*TASK DESCRIPTION*. Set down every record below exactly as it appears, but without the pictures.

◆ ◆ ◆

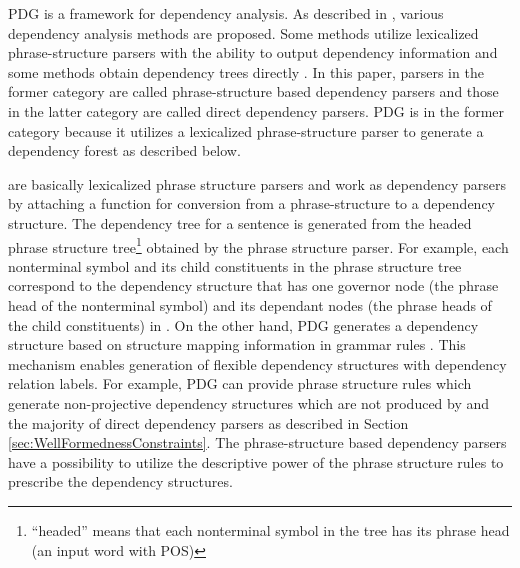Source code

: PDG is a framework for dependency analysis. As described in
\cite{McDonald05}, various dependency analysis methods are
proposed. Some methods utilize lexicalized phrase-structure parsers
with the ability to output dependency information
\cite{Collins99,Charniak00} and some methods obtain dependency trees
directly \cite{Ozeki94,Kato_ehara89,Eisner96,YamadaAndMatsumoto03,NivreAndScholz04}.
In this paper, parsers in the former category are called
phrase-structure based dependency parsers and those in the latter
category are called direct dependency parsers. PDG is in the former
category because it utilizes a lexicalized phrase-structure parser to
generate a dependency forest \cite{Hirakawa05a} as described below.

\cite{Collins99,Charniak00} are basically lexicalized phrase structure
parsers and work as dependency parsers by attaching a function for
conversion from a phrase-structure to a dependency structure. The
dependency tree for a sentence is generated from the headed phrase
structure tree\footnote{``headed'' means that each nonterminal symbol in the tree
has its phrase head (an input word with POS)} obtained
by the phrase structure parser. For example, each nonterminal symbol
and its child constituents in the phrase structure tree correspond to
the dependency structure that has one governor node (the phrase head
of the nonterminal symbol) and its dependant nodes (the phrase heads
of the child constituents) in \cite{Collins99}. On the other hand, PDG
generates a dependency structure based on structure mapping information
in grammar rules \cite{Hirakawa05a}. This mechanism enables 
generation of flexible dependency structures with dependency relation
labels. For example, PDG can provide phrase structure rules which
generate non-projective dependency structures which are not produced
by \cite{Collins99,Charniak00} and the majority of direct dependency
parsers as described in Section \ref{sec:WellFormednessConstraints}. 
The phrase-structure based dependency parsers have a possibility to 
utilize the descriptive power of the phrase structure rules to
prescribe the dependency structures.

◆ ◆ ◆

*RESPONSE TO THE EXERCISE*.
Source code

: PDG is a framework for dependency analysis. As described in
\cite{McDonald05}, various dependency analysis methods are
proposed. Some methods utilize lexicalized phrase-structure parsers
with the ability to output dependency information
\cite{Collins99,Charniak00} and some methods obtain dependency trees
directly \cite{Ozeki94,Kato_ehara89,Eisner96,YamadaAndMatsumoto03,NivreAndScholz04}.
In this paper, parsers in the former category are called
phrase-structure based dependency parsers and those in the latter
category are called direct dependency parsers. PDG is in the former
category because it utilizes a lexicalized phrase-structure parser to
generate a dependency forest \cite{Hirakawa05a} as described below.

\cite{Collins99,Charniak00} are basically lexicalized phrase structure
parsers and work as dependency parsers by attaching a function for
conversion from a phrase-structure to a dependency structure. The
dependency tree for a sentence is generated from the headed phrase
structure tree\footnote{``headed'' means that each nonterminal symbol in the tree
has its phrase head (an input word with POS)} obtained
by the phrase structure parser. For example, each nonterminal symbol
and its child constituents in the phrase structure tree correspond to
the dependency structure that has one governor node (the phrase head
of the nonterminal symbol) and its dependant nodes (the phrase heads
of the child constituents) in \cite{Collins99}. On the other hand, PDG
generates a dependency structure based on structure mapping information
in grammar rules \cite{Hirakawa05a}. This mechanism enables 
generation of flexible dependency structures with dependency relation
labels. For example, PDG can provide phrase structure rules which
generate non-projective dependency structures which are not produced
by \cite{Collins99,Charniak00} and the majority of direct dependency
parsers as described in Section \ref{sec:WellFormednessConstraints}. 
The phrase-structure based dependency parsers have a possibility to 
utilize the descriptive power of the phrase structure rules to
prescribe the dependency structures.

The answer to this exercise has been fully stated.